-- YOUR GOAL --
Repeat only the stretch of lines below that runs from the line with "## Fundamentals" through the line with "More pointers, arrays", unaltered.

*** Opening of AVAILABLE RECORDS ***

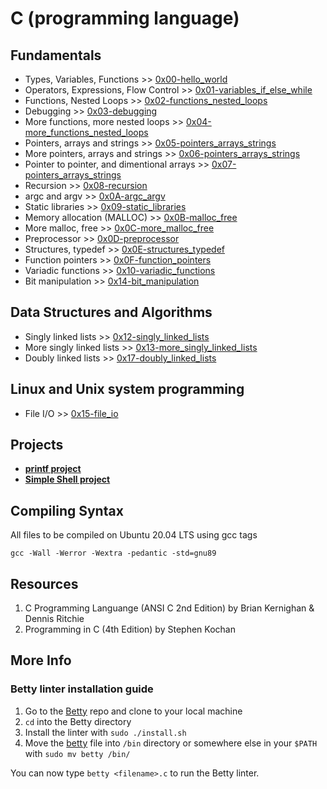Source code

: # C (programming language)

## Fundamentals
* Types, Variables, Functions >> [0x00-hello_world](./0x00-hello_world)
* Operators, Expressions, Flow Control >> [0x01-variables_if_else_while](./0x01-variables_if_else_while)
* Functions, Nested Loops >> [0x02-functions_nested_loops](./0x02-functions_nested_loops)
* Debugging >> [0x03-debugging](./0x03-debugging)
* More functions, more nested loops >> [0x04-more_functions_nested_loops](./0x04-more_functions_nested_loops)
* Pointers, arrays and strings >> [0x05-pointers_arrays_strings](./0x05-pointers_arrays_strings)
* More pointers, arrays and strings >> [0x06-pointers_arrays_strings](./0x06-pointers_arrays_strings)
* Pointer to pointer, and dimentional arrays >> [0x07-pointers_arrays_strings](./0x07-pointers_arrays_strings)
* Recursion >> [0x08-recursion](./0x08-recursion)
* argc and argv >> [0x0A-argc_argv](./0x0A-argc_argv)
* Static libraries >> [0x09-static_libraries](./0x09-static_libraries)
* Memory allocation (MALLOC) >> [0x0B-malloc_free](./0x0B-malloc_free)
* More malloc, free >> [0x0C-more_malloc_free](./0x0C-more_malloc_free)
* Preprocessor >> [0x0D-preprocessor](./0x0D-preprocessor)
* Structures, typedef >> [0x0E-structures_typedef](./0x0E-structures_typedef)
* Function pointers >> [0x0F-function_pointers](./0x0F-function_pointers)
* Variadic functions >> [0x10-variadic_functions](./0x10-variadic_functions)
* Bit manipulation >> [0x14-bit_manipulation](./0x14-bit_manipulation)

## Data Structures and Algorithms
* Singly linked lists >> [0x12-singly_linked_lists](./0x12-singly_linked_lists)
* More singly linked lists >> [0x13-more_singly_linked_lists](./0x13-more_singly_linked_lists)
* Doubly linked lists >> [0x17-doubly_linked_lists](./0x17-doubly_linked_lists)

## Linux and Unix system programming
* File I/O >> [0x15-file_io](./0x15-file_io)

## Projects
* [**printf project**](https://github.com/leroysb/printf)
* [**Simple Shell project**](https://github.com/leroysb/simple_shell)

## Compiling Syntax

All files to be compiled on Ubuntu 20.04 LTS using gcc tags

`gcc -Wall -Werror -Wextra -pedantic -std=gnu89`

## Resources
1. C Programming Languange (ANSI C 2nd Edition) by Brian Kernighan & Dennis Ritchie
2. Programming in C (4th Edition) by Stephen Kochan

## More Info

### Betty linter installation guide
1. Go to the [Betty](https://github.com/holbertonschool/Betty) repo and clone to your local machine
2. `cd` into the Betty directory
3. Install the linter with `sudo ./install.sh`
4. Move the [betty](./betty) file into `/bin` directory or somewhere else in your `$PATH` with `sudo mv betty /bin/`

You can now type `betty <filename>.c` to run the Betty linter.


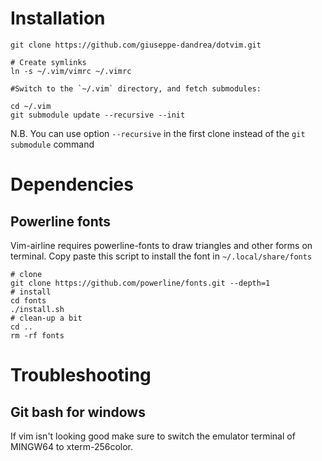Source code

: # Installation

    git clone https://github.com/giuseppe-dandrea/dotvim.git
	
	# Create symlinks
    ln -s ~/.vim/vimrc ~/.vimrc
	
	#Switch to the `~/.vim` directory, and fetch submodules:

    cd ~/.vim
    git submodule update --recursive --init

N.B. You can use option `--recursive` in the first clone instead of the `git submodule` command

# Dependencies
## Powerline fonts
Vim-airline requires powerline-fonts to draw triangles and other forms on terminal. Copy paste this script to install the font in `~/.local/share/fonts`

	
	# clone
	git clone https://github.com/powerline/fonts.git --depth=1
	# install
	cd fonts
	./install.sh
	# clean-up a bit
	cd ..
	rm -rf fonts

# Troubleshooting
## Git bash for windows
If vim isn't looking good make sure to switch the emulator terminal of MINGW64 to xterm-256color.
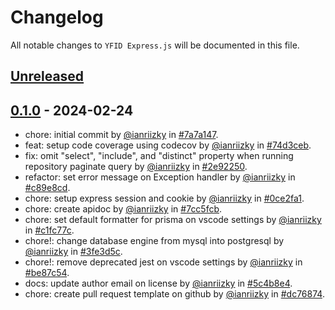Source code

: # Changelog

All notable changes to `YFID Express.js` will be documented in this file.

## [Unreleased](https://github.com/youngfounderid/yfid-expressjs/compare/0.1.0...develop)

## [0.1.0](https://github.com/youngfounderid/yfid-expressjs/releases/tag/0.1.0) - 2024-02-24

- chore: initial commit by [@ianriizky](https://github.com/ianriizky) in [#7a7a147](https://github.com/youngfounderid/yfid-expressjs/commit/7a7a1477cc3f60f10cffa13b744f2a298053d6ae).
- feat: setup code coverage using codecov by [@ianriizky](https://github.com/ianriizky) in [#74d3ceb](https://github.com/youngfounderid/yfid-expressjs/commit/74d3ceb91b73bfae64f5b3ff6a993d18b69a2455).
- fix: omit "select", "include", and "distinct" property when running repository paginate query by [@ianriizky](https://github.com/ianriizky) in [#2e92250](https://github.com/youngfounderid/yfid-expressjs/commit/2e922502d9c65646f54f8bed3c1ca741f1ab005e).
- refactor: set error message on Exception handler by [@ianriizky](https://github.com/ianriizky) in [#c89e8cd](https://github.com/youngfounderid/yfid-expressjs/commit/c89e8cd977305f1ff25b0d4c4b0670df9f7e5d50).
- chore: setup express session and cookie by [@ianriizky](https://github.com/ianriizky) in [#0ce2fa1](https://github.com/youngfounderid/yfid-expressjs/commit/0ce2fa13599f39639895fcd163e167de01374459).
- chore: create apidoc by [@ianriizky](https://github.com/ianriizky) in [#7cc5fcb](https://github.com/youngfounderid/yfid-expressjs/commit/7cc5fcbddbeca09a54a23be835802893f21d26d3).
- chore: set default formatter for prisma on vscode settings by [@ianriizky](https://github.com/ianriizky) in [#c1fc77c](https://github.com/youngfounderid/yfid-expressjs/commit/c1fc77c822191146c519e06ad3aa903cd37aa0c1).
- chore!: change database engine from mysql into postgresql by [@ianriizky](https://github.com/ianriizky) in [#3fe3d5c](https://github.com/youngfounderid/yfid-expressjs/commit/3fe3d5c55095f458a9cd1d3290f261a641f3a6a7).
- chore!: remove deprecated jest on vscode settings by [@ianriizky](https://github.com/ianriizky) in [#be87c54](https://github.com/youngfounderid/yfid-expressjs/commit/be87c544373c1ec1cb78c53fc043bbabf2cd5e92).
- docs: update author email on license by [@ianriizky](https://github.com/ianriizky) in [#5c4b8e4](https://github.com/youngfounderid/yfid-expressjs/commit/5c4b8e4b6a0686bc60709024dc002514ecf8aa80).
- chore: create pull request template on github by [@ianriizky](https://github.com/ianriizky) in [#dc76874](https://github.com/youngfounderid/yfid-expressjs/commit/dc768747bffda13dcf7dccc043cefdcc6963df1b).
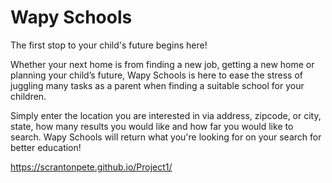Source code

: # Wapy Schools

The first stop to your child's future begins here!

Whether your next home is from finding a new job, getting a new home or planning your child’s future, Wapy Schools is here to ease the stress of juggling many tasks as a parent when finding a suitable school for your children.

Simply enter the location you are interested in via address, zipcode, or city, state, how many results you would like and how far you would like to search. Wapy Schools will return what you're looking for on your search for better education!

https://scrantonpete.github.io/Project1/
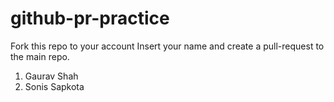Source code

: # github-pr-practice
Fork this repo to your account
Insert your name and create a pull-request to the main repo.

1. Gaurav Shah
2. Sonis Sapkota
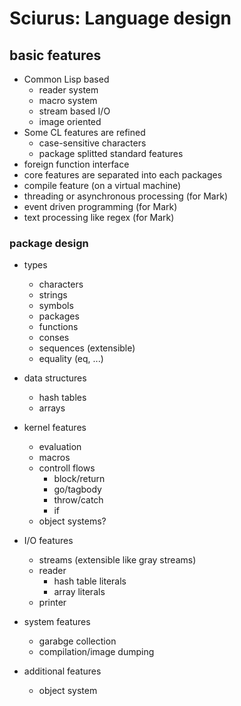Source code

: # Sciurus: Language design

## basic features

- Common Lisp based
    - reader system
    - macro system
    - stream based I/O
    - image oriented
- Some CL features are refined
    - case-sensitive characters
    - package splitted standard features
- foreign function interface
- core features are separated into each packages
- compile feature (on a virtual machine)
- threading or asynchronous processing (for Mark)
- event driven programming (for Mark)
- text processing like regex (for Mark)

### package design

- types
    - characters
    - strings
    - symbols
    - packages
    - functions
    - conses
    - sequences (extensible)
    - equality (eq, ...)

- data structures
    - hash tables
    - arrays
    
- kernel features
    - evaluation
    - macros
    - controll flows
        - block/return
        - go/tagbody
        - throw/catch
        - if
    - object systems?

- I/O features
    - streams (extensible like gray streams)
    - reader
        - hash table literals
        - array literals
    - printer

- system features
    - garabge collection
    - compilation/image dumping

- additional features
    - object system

*** Close of AVAILABLE RECORDS ***
*** Opening of AVAILABLE RECORDS ***

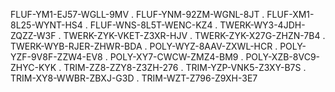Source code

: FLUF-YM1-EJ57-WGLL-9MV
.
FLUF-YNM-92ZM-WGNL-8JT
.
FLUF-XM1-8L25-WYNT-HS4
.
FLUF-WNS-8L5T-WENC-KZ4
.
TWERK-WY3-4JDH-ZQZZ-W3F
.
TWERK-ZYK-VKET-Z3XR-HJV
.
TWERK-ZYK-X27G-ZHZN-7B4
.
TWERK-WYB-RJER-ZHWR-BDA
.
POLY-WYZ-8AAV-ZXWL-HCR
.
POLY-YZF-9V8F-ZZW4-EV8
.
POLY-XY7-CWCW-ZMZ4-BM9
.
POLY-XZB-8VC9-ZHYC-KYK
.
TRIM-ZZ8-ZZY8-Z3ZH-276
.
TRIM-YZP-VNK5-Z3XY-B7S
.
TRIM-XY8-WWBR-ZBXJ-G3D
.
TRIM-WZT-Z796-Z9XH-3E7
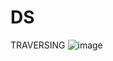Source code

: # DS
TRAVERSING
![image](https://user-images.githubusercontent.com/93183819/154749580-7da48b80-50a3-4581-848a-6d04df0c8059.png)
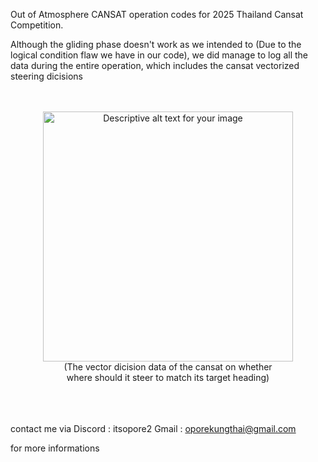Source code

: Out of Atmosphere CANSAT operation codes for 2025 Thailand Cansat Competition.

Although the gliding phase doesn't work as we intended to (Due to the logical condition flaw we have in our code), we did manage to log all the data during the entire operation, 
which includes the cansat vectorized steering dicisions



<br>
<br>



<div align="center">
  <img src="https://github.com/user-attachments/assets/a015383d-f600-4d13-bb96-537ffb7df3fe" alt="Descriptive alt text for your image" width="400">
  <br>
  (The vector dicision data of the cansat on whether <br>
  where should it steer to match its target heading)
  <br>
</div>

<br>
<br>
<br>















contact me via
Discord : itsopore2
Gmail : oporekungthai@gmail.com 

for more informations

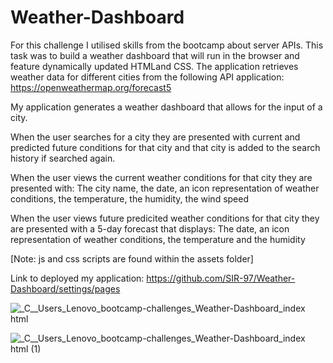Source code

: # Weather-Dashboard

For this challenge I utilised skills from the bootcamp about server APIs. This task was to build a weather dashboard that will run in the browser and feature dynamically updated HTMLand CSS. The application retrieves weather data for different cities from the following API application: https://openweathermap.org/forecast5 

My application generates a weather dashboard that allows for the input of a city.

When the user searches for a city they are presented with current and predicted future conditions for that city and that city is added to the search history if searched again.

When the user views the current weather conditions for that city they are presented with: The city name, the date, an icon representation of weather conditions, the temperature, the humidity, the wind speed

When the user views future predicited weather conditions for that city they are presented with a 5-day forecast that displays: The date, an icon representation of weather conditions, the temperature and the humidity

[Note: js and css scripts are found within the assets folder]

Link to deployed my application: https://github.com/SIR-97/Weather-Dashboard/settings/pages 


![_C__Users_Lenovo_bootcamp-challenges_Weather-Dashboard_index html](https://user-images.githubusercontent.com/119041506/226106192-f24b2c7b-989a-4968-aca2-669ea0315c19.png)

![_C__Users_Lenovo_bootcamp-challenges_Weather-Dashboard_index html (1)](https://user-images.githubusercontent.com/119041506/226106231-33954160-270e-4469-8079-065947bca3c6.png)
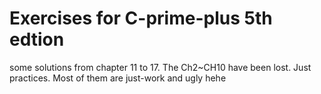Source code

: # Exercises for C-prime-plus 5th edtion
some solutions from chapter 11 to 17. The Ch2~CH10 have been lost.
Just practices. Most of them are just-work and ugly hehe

*** Close of AVAILABLE RECORDS ***

-- EXERCISE ANSWER --
## Fundamentals
* Types, Variables, Functions >> [0x00-hello_world](./0x00-hello_world)
* Operators, Expressions, Flow Control >> [0x01-variables_if_else_while](./0x01-variables_if_else_while)
* Functions, Nested Loops >> [0x02-functions_nested_loops](./0x02-functions_nested_loops)
* Debugging >> [0x03-debugging](./0x03-debugging)
* More functions, more nested loops >> [0x04-more_functions_nested_loops](./0x04-more_functions_nested_loops)
* Pointers, arrays and strings >> [0x05-pointers_arrays_strings](./0x05-pointers_arrays_strings)
* More pointers, arrays and strings >> [0x06-pointers_arrays_strings](./0x06-pointers_arrays_strings)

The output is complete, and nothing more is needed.